*Directions for this task*: Through the line with "of urban structures;" and starting from the first line, return the records below word for word, with pictures left out.

*Data under study*:
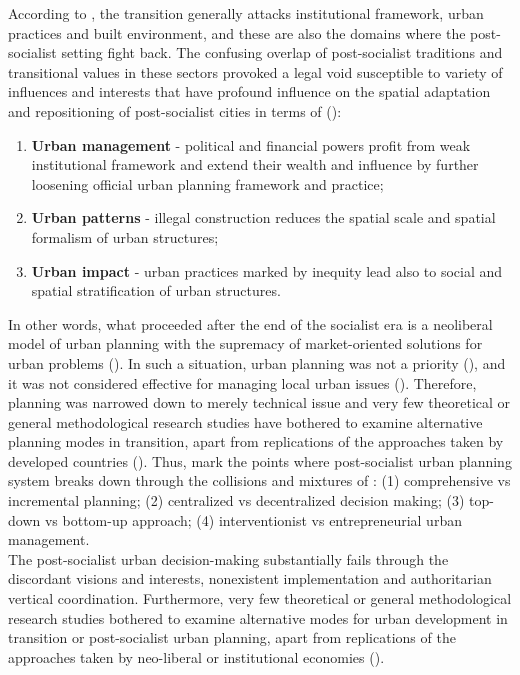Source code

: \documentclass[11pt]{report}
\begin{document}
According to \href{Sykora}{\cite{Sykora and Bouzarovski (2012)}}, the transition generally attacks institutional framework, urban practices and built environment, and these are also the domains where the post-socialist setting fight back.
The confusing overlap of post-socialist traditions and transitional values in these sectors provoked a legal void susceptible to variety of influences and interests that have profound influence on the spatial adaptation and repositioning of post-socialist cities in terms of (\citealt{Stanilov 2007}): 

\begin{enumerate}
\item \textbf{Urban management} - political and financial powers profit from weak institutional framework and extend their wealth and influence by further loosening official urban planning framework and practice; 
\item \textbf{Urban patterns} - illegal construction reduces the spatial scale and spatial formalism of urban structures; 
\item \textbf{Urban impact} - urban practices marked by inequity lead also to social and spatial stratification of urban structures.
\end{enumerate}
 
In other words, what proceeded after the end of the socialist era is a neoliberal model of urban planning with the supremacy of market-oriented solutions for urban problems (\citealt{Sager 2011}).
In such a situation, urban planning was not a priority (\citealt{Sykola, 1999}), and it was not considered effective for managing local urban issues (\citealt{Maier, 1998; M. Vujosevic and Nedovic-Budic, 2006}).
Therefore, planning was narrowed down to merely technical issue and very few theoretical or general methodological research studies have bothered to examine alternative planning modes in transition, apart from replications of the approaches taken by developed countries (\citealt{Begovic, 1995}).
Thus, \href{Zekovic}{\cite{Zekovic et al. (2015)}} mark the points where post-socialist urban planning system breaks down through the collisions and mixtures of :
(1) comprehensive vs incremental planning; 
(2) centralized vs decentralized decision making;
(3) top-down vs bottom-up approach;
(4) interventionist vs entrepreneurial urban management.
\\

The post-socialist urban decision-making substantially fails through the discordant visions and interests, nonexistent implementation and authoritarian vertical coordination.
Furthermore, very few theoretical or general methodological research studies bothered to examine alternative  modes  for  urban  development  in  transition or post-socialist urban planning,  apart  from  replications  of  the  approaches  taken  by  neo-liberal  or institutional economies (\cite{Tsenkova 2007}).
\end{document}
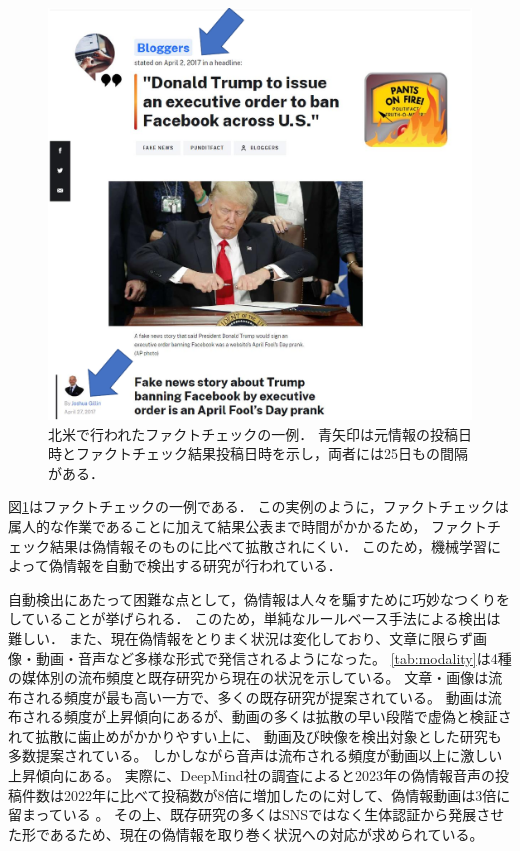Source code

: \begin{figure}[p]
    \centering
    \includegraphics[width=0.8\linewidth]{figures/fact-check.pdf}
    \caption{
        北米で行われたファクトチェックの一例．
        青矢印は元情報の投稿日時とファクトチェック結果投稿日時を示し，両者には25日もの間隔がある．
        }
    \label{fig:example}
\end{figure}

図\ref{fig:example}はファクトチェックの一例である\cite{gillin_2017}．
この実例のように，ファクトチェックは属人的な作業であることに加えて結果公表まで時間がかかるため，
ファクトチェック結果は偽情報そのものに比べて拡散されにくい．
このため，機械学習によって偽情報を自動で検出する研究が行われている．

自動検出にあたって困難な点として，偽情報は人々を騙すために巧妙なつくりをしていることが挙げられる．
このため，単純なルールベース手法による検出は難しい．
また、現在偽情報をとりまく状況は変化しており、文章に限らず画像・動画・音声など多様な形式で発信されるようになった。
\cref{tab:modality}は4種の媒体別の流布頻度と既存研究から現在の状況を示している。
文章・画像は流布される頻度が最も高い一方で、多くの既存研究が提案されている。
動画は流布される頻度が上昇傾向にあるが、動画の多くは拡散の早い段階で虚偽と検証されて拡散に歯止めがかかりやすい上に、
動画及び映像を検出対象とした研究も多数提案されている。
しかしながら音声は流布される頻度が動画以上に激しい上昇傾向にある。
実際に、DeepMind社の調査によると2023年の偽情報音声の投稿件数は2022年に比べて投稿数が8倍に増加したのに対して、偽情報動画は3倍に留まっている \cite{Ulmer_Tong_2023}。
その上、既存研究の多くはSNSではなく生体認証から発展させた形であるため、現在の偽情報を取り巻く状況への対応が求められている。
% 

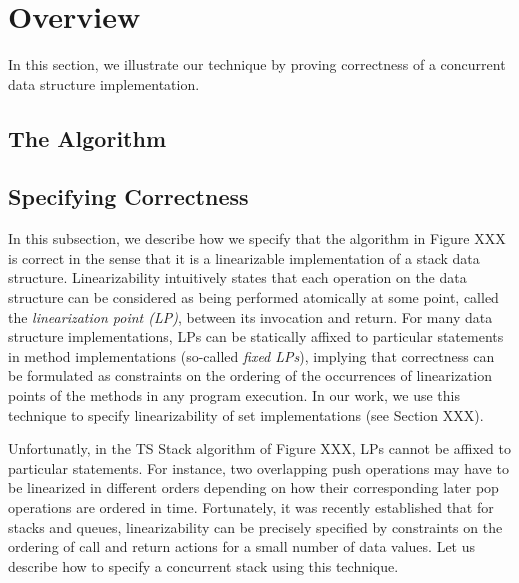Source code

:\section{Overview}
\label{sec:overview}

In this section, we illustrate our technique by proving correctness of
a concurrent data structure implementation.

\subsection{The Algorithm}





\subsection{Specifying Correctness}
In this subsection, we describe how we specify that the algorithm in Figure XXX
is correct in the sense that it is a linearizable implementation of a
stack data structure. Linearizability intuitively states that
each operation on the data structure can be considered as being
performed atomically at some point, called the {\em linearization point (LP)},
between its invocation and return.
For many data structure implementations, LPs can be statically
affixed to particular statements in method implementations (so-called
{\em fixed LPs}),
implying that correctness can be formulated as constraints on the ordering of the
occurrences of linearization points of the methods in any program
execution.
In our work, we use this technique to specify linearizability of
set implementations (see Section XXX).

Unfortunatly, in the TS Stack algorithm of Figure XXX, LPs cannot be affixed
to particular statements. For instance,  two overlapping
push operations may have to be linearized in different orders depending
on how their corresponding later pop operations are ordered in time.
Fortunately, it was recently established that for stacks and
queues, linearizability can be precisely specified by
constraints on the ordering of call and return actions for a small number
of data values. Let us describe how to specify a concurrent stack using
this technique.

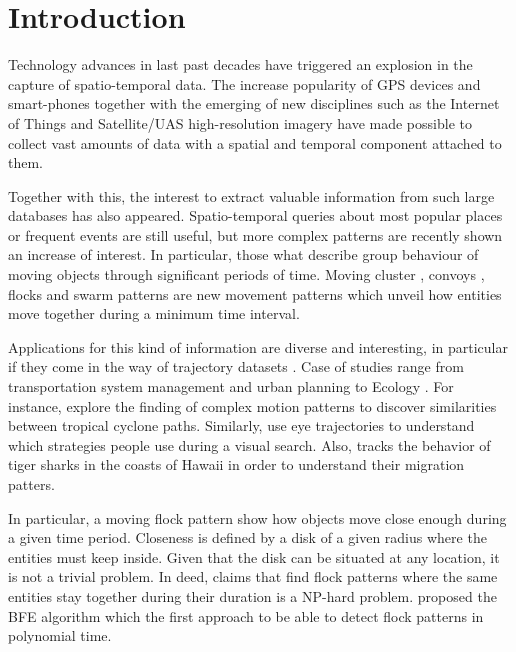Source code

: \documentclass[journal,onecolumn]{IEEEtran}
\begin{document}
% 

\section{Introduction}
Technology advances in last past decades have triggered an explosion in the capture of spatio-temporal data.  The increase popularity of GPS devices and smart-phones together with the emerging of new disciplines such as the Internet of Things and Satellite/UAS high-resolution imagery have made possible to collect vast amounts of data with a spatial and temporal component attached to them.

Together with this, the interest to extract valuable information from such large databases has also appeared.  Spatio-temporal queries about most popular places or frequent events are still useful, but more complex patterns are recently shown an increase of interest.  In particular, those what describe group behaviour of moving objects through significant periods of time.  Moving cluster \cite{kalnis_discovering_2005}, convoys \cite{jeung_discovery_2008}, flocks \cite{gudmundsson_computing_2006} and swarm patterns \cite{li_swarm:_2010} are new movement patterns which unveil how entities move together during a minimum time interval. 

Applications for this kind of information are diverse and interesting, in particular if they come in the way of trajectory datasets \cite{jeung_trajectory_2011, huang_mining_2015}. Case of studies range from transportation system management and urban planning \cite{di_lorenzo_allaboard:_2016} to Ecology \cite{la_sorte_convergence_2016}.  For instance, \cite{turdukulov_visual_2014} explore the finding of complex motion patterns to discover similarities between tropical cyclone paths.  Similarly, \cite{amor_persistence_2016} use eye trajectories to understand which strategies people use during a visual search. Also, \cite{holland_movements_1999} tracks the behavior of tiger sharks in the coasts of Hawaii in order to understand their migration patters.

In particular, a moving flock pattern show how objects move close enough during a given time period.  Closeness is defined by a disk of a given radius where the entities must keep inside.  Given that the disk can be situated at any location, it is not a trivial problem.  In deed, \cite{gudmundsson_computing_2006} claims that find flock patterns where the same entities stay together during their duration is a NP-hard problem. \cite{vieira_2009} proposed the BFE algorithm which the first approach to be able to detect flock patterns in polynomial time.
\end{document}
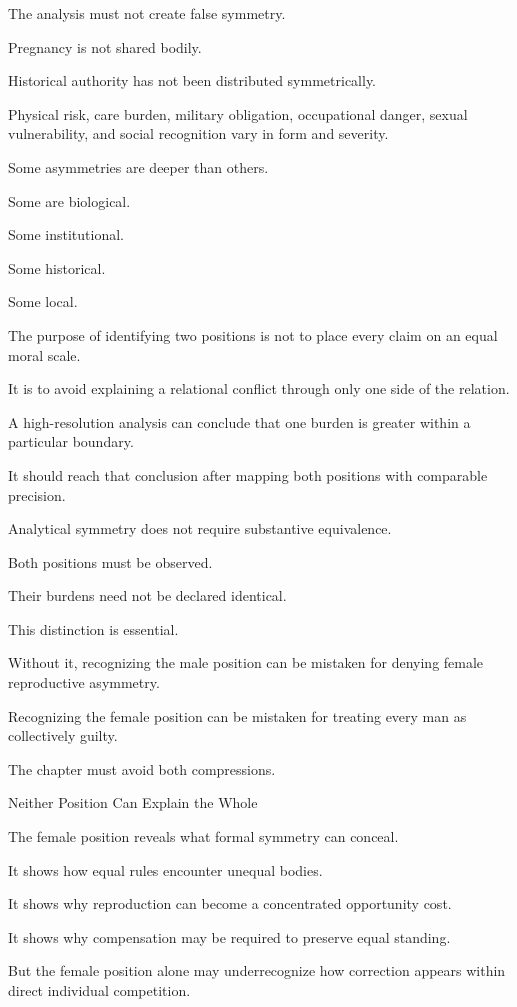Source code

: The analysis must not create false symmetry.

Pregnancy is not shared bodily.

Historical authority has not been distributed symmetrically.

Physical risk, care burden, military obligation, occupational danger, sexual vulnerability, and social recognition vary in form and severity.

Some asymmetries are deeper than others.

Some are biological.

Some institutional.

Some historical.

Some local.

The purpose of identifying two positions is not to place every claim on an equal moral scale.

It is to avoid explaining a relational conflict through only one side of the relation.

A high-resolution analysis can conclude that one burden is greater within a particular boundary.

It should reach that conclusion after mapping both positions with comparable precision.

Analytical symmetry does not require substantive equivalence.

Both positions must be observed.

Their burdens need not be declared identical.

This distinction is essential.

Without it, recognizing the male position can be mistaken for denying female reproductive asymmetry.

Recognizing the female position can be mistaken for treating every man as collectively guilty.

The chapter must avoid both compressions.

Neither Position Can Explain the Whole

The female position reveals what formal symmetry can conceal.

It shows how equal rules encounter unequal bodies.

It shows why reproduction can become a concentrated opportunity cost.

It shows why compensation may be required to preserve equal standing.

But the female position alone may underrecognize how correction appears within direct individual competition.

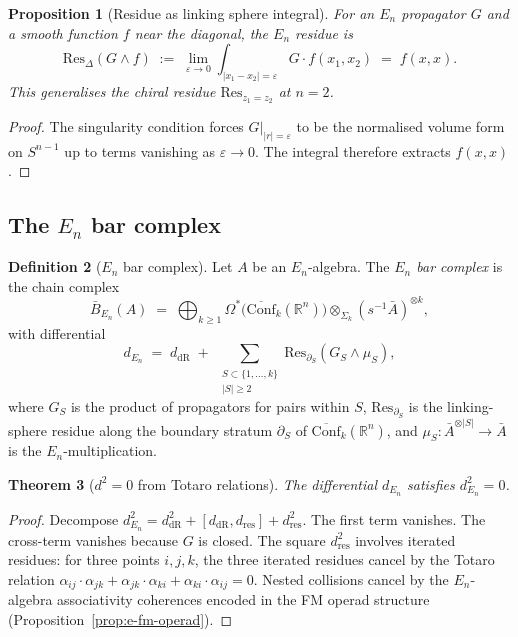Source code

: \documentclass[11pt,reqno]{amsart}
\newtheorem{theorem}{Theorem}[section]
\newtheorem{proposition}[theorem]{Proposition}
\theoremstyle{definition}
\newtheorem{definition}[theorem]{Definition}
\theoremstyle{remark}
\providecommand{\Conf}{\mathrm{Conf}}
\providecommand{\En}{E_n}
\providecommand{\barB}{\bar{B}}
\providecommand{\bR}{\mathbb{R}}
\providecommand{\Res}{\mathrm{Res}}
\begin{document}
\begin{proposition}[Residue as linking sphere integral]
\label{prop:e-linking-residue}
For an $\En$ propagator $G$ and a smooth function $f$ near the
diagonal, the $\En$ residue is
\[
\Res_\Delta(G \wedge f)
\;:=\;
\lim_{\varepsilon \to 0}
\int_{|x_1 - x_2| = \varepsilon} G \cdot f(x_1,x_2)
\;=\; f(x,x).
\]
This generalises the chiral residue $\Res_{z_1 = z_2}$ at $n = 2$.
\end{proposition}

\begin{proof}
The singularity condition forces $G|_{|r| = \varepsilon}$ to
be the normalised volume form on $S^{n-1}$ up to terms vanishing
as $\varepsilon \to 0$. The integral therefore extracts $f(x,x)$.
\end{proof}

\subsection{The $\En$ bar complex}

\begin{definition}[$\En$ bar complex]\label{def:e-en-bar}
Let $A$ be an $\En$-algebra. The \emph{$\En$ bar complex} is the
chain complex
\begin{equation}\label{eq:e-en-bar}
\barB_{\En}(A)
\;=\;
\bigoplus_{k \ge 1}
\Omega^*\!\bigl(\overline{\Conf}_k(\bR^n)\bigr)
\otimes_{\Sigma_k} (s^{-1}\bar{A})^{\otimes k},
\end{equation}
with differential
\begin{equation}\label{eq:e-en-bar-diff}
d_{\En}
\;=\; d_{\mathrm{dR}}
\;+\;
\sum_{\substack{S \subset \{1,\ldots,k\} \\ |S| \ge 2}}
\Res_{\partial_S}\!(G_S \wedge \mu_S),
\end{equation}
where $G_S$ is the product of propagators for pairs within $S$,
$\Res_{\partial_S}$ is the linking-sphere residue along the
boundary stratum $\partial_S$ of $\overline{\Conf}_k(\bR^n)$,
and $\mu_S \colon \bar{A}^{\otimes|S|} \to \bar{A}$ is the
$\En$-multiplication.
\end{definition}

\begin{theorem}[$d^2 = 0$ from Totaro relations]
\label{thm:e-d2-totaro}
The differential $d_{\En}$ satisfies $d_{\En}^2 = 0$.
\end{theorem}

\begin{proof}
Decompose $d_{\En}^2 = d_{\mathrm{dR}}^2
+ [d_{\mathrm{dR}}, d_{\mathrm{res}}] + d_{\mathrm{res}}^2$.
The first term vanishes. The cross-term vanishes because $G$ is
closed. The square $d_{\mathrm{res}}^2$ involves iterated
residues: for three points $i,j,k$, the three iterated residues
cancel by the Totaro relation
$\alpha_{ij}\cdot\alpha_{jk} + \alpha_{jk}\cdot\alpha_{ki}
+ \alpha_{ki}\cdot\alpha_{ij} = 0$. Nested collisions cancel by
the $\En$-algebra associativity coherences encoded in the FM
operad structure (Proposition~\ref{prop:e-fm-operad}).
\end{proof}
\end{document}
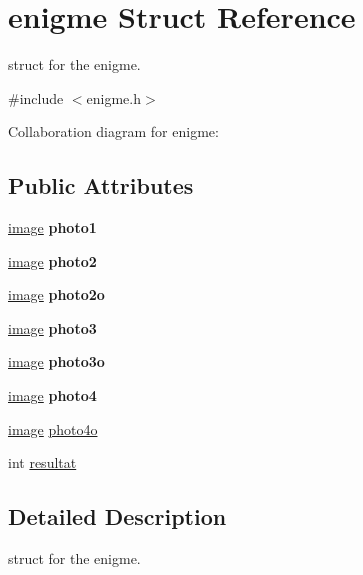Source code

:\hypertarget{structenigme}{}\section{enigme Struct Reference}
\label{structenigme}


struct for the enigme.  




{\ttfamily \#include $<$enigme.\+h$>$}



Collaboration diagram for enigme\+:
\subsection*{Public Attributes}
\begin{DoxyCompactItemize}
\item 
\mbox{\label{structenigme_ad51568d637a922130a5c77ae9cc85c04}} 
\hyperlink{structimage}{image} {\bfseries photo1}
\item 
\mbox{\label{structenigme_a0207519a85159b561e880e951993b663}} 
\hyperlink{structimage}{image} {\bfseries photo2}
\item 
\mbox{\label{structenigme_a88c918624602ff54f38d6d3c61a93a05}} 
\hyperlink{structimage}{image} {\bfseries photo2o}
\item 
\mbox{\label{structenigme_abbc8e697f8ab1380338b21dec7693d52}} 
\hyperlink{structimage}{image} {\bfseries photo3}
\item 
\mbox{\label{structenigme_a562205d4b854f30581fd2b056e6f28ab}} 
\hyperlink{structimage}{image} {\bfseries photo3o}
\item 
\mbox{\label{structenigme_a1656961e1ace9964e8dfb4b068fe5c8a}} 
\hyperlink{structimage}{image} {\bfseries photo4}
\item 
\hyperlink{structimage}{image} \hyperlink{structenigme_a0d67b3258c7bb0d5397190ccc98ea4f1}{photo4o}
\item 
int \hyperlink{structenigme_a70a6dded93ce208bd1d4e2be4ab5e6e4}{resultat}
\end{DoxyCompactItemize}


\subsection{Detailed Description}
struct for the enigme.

*Answer space*:
Source code

: \documentclass[11pt]{report}
\begin{document}
According to \href{Sykora}{\cite{Sykora and Bouzarovski (2012)}}, the transition generally attacks institutional framework, urban practices and built environment, and these are also the domains where the post-socialist setting fight back.
The confusing overlap of post-socialist traditions and transitional values in these sectors provoked a legal void susceptible to variety of influences and interests that have profound influence on the spatial adaptation and repositioning of post-socialist cities in terms of (\citealt{Stanilov 2007}): 

\begin{enumerate}
\item \textbf{Urban management} - political and financial powers profit from weak institutional framework and extend their wealth and influence by further loosening official urban planning framework and practice; 
\item \textbf{Urban patterns} - illegal construction reduces the spatial scale and spatial formalism of urban structures; 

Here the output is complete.